Opinion : 一発逆転のゲームチェンジャー願望 ? (2025/3/3)
 

「丸」最新号の特集はロケット戦闘機「秋水」。大戦機の特集で自分に出る幕はないし、編集部もそれは承知しているから、声がかかることもないし。よって、いち読者として、できあがった記事を眺めることになる。

レシプロ エンジンとプロペラの組み合わせで性能向上を図ろうとしても限界がある、それならまったく別のやり方で… という考え方は分かる。そしてロケット推進にすることで、上昇力や最高速度は劇的にアップ。それも分かる。

でも、それを実戦配備したことで戦局がひっくり返りましたかね ? となると、個人的には懐疑的。航空戦という分野の、そのまた一部においてバランスをいくらか動かす以上の話にはならなかったと思えるので。

優れた速度や上昇力を発揮できるのは燃料がある場合に限られ、短時間で燃料を使い果たせば、後は滑空して降りてくるしかなくなる。そして実際、そこを狙い撃ちされることになった。それでは戦力維持もままならない。おまけに、燃料が有毒で扱いづらいとか、そもそも燃料を十分に安定供給できるのか、とかいう問題もあった。


開発した当事者からすれば、いまどきの言い方をすれば「これはゲームチェンジャーだ」という意識があったのかも知れない。「秋水」に限らず、たとえば「震電」もそうだけれど、それまで慣れ親しんできたものとは異質の新兵器は、えてして人の心を惑わせる。「これさえあれば、なんとかなるんじゃないか」みたいな形で。

でも、拙著でも書いたように、単に性能面・能力面の優越があるだけでは「ゲームチェンジャー」とはいわない。ゲームの道具だけの話ではなくて、どういう風に「試合」をするかという、「ゲームのルール」をひっくり返すようなものこそゲームチェンジャーというべき。大事なことだから何回でも書くけれど。

なんだけれども、「何か革新的な新兵器を開発・配備して、戦局を一挙にひっくり返して…」みたいな大逆転願望には一種の麻薬性がある。フィクションの世界では、その種の話がいっぱい出てくる。

してみると、その種の「一発逆転願望」とか「ゲームチェンジャーという言葉の乱発」が生じる背後には、不利な立場にいる、不利な状況に置かれている、といった閉塞感・行き詰まり感のようなものがあるんではないのかな。というのが今回の本題。

そういうときほど、何か目新しいものを見ては「これがあれば形勢逆転になるのでは」といって、パッと飛びついてしまうのではないか、と。


で。いわゆる活動家系の人達にチョイチョイ見られる傾向の話を (よその業界でもありそうだけど)。

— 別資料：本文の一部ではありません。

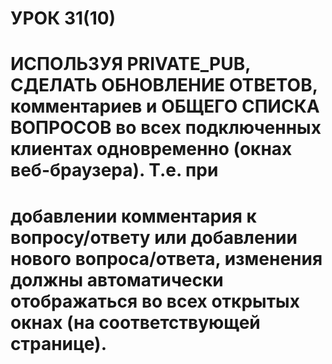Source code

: 
# УРОК 31(10)
#  ИCПОЛЬЗУЯ PRIVATE_PUB, СДЕЛАТЬ ОБНОВЛЕНИЕ ОТВЕТОВ, комментариев и ОБЩЕГО СПИСКА ВОПРОСОВ во всех подключенных клиентах одновременно (окнах веб-браузера). Т.е. при  
# добавлении комментария к вопросу/ответу или добавлении нового вопроса/ответа, изменения должны автоматически отображаться во всех открытых окнах (на соответствующей странице).  
 
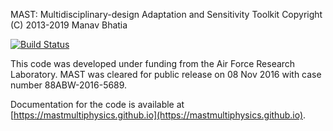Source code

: MAST: Multidisciplinary-design Adaptation and Sensitivity Toolkit
Copyright (C) 2013-2019  Manav Bhatia

[![Build Status](https://travis-ci.com/MASTmultiphysics/mast-multiphysics.svg?branch=master)](https://travis-ci.com/MASTmultiphysics/mast-multiphysics)

This code was developed under funding from the Air Force Research Laboratory. 
MAST was cleared for public release on 08 Nov 2016 with case number 88ABW-2016-5689. 

Documentation for the code is available at [https://mastmultiphysics.github.io](https://mastmultiphysics.github.io).
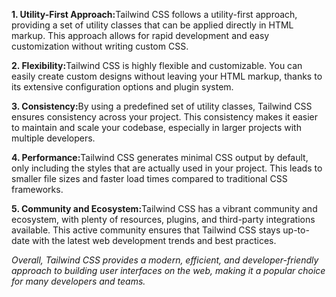 <p><b>1. Utility-First Approach:</b>Tailwind CSS follows a utility-first approach, providing a set of utility classes that can be applied directly in HTML markup. This approach allows for rapid development and easy customization without writing custom CSS.</p>
    <p><b>2. Flexibility:</b>Tailwind CSS is highly flexible and customizable. You can easily create custom designs without leaving your HTML markup, thanks to its extensive configuration options and plugin system.</p>
    <p><b>3. Consistency:</b>By using a predefined set of utility classes, Tailwind CSS ensures consistency across your project. This consistency makes it easier to maintain and scale your codebase, especially in larger projects with multiple developers.</p>
    <p><b>4. Performance:</b>Tailwind CSS generates minimal CSS output by default, only including the styles that are actually used in your project. This leads to smaller file sizes and faster load times compared to traditional CSS frameworks.</p>
    <p><b>5. Community and Ecosystem:</b>Tailwind CSS has a vibrant community and ecosystem, with plenty of resources, plugins, and third-party integrations available. This active community ensures that Tailwind CSS stays up-to-date with the latest web development trends and best practices.</p>

   <i>Overall, Tailwind CSS provides a modern, efficient, and developer-friendly approach to building user interfaces on the web, making it a popular choice for many developers and teams.</i>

昔は街頭演説とかビラ撒きとかいう手段があって、それはどちらかというと局地的。ところが、パソ通やらインターネットやらといったものが出てきたことで、誰でも全世界に向けて何かを公開できることになった。そして、さまざまな媒体、さまざまなサービスが出てきた。

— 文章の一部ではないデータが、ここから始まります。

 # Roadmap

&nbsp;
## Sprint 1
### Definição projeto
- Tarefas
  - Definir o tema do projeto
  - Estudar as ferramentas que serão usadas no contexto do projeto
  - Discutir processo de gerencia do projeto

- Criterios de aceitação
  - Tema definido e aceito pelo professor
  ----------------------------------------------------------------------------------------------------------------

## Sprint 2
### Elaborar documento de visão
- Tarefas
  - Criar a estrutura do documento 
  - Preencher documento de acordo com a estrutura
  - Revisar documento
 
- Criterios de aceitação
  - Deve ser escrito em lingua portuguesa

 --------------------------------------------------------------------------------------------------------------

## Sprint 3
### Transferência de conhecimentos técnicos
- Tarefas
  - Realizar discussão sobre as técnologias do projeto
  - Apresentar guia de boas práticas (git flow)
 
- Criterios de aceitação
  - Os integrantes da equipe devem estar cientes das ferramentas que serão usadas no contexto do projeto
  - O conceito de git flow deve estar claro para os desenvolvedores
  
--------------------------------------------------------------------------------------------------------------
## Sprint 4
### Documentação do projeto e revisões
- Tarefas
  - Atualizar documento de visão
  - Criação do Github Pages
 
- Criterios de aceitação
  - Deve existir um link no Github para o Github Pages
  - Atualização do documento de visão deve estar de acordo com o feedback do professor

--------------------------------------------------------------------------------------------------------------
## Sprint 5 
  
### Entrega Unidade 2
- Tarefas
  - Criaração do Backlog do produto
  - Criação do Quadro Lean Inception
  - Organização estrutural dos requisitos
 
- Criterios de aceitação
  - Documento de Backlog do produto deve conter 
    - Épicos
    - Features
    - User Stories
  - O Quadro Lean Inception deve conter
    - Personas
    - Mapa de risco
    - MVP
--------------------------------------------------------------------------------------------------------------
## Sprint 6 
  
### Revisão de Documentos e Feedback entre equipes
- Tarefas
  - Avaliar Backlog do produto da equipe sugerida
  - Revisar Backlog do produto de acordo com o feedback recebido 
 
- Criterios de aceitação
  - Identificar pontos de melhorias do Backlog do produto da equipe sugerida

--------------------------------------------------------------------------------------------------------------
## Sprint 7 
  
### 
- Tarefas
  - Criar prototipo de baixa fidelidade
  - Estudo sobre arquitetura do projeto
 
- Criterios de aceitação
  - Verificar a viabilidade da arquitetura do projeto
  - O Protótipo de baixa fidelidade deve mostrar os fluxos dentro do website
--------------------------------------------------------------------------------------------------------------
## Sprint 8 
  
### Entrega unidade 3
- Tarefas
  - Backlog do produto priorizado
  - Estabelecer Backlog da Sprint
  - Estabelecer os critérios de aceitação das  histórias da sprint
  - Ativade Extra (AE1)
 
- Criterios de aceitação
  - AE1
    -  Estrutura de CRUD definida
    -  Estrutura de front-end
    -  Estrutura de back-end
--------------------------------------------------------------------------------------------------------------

パソ通の電子掲示板に始まり、スタティックな Web サイトの製作、blog、各種 SNS などなど。新手のサービスが登場する度に、さっそく飛びついてはアカウントを作り、あれこれ投稿するなどしている。

でも、「使う道具」は変わっても、本質的な「試合のやり方」とか「主張の内容」とか「論旨展開」は大して変わっていない。十年一日、大して変わり映えのしないことを主張するのに、スタティックな Web サイトだと受け入れてもらえないけど blog なら受け入れてもらえる… そんなことがあるか ? Twitter だろうが facebook だろうがインスタだろうが mixi だろうが、何でも同じことだけれども。

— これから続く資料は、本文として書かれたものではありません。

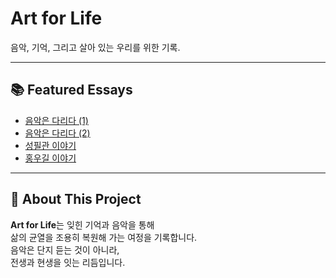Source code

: # Art for Life

음악, 기억, 그리고 살아 있는 우리를 위한 기록.

---

## 📚 Featured Essays

- [음악은 다리다 (1)](./fields-of-gold.md)
- [음악은 다리다 (2)](./음악은-다리다-2.md)
- [성필관 이야기](./성필관.md)
- [홍우길 이야기](./홍우길.md)

---

## 🎨 About This Project

**Art for Life**는 잊힌 기억과 음악을 통해  
삶의 균열을 조용히 복원해 가는 여정을 기록합니다.  
음악은 단지 듣는 것이 아니라,  
전생과 현생을 잇는 리듬입니다.
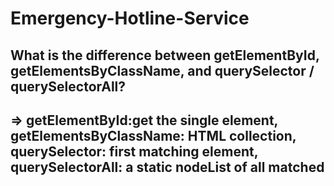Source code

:# Emergency-Hotline-Service
## What is the difference between getElementById, getElementsByClassName, and querySelector / querySelectorAll?
## => getElementById:get the single element, getElementsByClassName: HTML collection, querySelector: first matching element, querySelectorAll: a static nodeList of all matched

利用する手段、あるいはその手段の向こうにいる受け手を考慮した、最適な「試合のやり方」を持ち込むと、また事情が違ってくる可能性はある。

それならまだ分かるけれども、いってる内容が変わり映えしないのに道具だけ変えて、それでゲームチェンジャーのつもり、一発逆転を期するつもりでいたんだとしたら ? もっとも、思い通りに事が運ばないという焦燥感のようなものがあるから、目新しいツールに飛びつきたくなるのかも知れないけれども。

これが活動家の業界ならともかく、国政・外交・国防のレベルで同じような「目新しいツールに飛びついて一発逆転を期待する」マインドになったら危ない。